Information given →
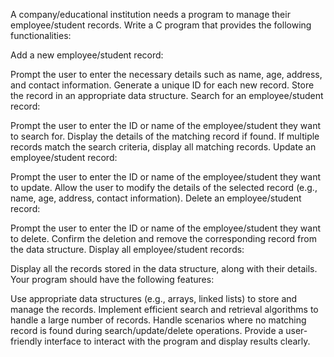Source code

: A company/educational institution needs a program to manage their employee/student records. Write a C program that provides the following functionalities:

Add a new employee/student record:

Prompt the user to enter the necessary details such as name, age, address, and contact information.
Generate a unique ID for each new record.
Store the record in an appropriate data structure.
Search for an employee/student record:

Prompt the user to enter the ID or name of the employee/student they want to search for.
Display the details of the matching record if found.
If multiple records match the search criteria, display all matching records.
Update an employee/student record:

Prompt the user to enter the ID or name of the employee/student they want to update.
Allow the user to modify the details of the selected record (e.g., name, age, address, contact information).
Delete an employee/student record:

Prompt the user to enter the ID or name of the employee/student they want to delete.
Confirm the deletion and remove the corresponding record from the data structure.
Display all employee/student records:

Display all the records stored in the data structure, along with their details.
Your program should have the following features:

Use appropriate data structures (e.g., arrays, linked lists) to store and manage the records.
Implement efficient search and retrieval algorithms to handle a large number of records.
Handle scenarios where no matching record is found during search/update/delete operations.
Provide a user-friendly interface to interact with the program and display results clearly.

Task statement →
Write out all the entries word for word, but skip any images.

Your solution →
Source code

: A company/educational institution needs a program to manage their employee/student records. Write a C program that provides the following functionalities:

Add a new employee/student record:

Prompt the user to enter the necessary details such as name, age, address, and contact information.
Generate a unique ID for each new record.
Store the record in an appropriate data structure.
Search for an employee/student record:

Prompt the user to enter the ID or name of the employee/student they want to search for.
Display the details of the matching record if found.
If multiple records match the search criteria, display all matching records.
Update an employee/student record:

Prompt the user to enter the ID or name of the employee/student they want to update.
Allow the user to modify the details of the selected record (e.g., name, age, address, contact information).
Delete an employee/student record:

Prompt the user to enter the ID or name of the employee/student they want to delete.
Confirm the deletion and remove the corresponding record from the data structure.
Display all employee/student records:

Display all the records stored in the data structure, along with their details.
Your program should have the following features:

Use appropriate data structures (e.g., arrays, linked lists) to store and manage the records.
Implement efficient search and retrieval algorithms to handle a large number of records.
Handle scenarios where no matching record is found during search/update/delete operations.
Provide a user-friendly interface to interact with the program and display results clearly.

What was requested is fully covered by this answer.